|Entry sign to Hot Springs south of Burns.|
Crystal Crane Hot Springs – Malheur Wildlife Refuge
November 11 – 13, 2010
Thursday, November 11 – Veteran’s Day!
We have a four day weekend due to a break day awarded after Thursday’s Veteran’s Day. Guess the school district figured no one would show up anyway on Friday! So Rick and I have decided to explore a part of Oregon new to us: south of Burns and the Malheur Wildlife Refuge. We have booked two nights in the “rustic cabins” at Crystal Crane Hot Springs, about 28 miles south of Burns!
On our way at 9 with scattered clouds and beautiful sunshine. The weather looks like it is going to cooperate totally for our get away! Over the mountains (sadly the larch are past their golden beauty and into a brown stage) with skiffs of snow alongside the road much of the way due to the recent storms. We spied the pyramid peak of Strawberry Mountain poking up above some clouds as we dropped down into Prairie City. Our last time through PC we remembered receiving the phone call from Randy that Pop was not improving and nearing the end as we traveled to Mom’s on the coast. This time I was in the middle of a series of text messages with Luke, who was visiting the Alamo in San Antonio at the time! Much better conversation!

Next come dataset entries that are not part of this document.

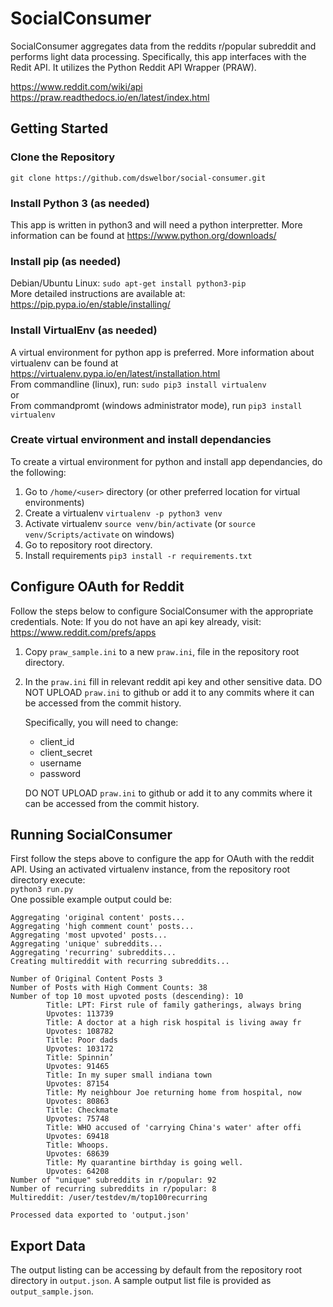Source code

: # SocialConsumer
SocialConsumer aggregates data from the reddits r/popular subreddit and performs light data processing. Specifically, this app interfaces with the Redit API. It utilizes the Python Reddit API Wrapper (PRAW). <br>

https://www.reddit.com/wiki/api <br>
https://praw.readthedocs.io/en/latest/index.html

## Getting Started

### Clone the Repository
`git clone https://github.com/dswelbor/social-consumer.git`

### Install Python 3 (as needed)
This app is written in python3 and will need a python interpretter. More information can be found at https://www.python.org/downloads/

### Install pip (as needed)
Debian/Ubuntu Linux: 
`sudo apt-get install python3-pip` <br>
More detailed instructions are available at: 
https://pip.pypa.io/en/stable/installing/

### Install VirtualEnv (as needed)
A virtual environment for python app is preferred. More information about virtualenv can be found at https://virtualenv.pypa.io/en/latest/installation.html <br>
From commandline (linux), run: `sudo pip3 install virtualenv` <br>
or <br>
From commandpromt (windows administrator mode), run `pip3 install virtualenv`

### Create virtual environment and install dependancies
To create a virtual environment for python and install app dependancies, do the following:
1. Go to `/home/<user>` directory (or other preferred location for virtual environments)
2. Create a virtualenv `virtualenv -p python3 venv`
3. Activate virtualenv `source venv/bin/activate` (or `source venv/Scripts/activate` on windows)
4. Go to repository root directory.
5. Install requirements `pip3 install -r requirements.txt`

## Configure OAuth for Reddit
Follow the steps below to configure SocialConsumer with the appropriate credentials. Note: If you do not have an api key already, visit: https://www.reddit.com/prefs/apps
1. Copy `praw_sample.ini` to a new `praw.ini`, file in the repository root 
directory.
2. In the `praw.ini` fill in relevant reddit api key and 
other sensitive data. DO NOT UPLOAD `praw.ini` to github or add it to 
any commits where it can be accessed from the commit history.

   Specifically, you will need to change: <br>
   - client_id
   - client_secret
   - username
   - password

    DO NOT UPLOAD `praw.ini` to github or add it to 
any commits where it can be accessed from the commit history.


## Running SocialConsumer
First follow the steps above to configure the app for OAuth with the reddit API. Using an activated virtualenv instance, from the repository root directory execute: <br>
`python3 run.py`
<br>
One possible example output could be: <br>
```
Aggregating 'original content' posts...
Aggregating 'high comment count' posts...
Aggregating 'most upvoted' posts...
Aggregating 'unique' subreddits...
Aggregating 'recurring' subreddits...
Creating multireddit with recurring subreddits...

Number of Original Content Posts 3
Number of Posts with High Comment Counts: 38
Number of top 10 most upvoted posts (descending): 10
        Title: LPT: First rule of family gatherings, always bring
        Upvotes: 113739
        Title: A doctor at a high risk hospital is living away fr
        Upvotes: 108782
        Title: Poor dads
        Upvotes: 103172
        Title: Spinnin’
        Upvotes: 91465
        Title: In my super small indiana town
        Upvotes: 87154
        Title: My neighbour Joe returning home from hospital, now
        Upvotes: 80863
        Title: Checkmate
        Upvotes: 75748
        Title: WHO accused of 'carrying China's water' after offi
        Upvotes: 69418
        Title: Whoops.
        Upvotes: 68639
        Title: My quarantine birthday is going well.
        Upvotes: 64208
Number of "unique" subreddits in r/popular: 92
Number of recurring subreddits in r/popular: 8
Multireddit: /user/testdev/m/top100recurring

Processed data exported to 'output.json'
```

## Export Data
The output listing can be accessing by default from the repository root directory in `output.json`. A sample output list file is provided as `output_sample.json`.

Through John Day where we stop for a sandwich at the Subway and south to Burns. Just a beautiful drive over the high plains near Seneca and then down the Silvies River into Burns. After picking up a few forgotten groceries at the Safeway, we parked downtown and wandered a few shops. Much was closed for the holiday, including a promising Thai Restaurant! So we decided to just head on down to the hot springs and eat the dinner of choice: crab, bread, cheese, and wine!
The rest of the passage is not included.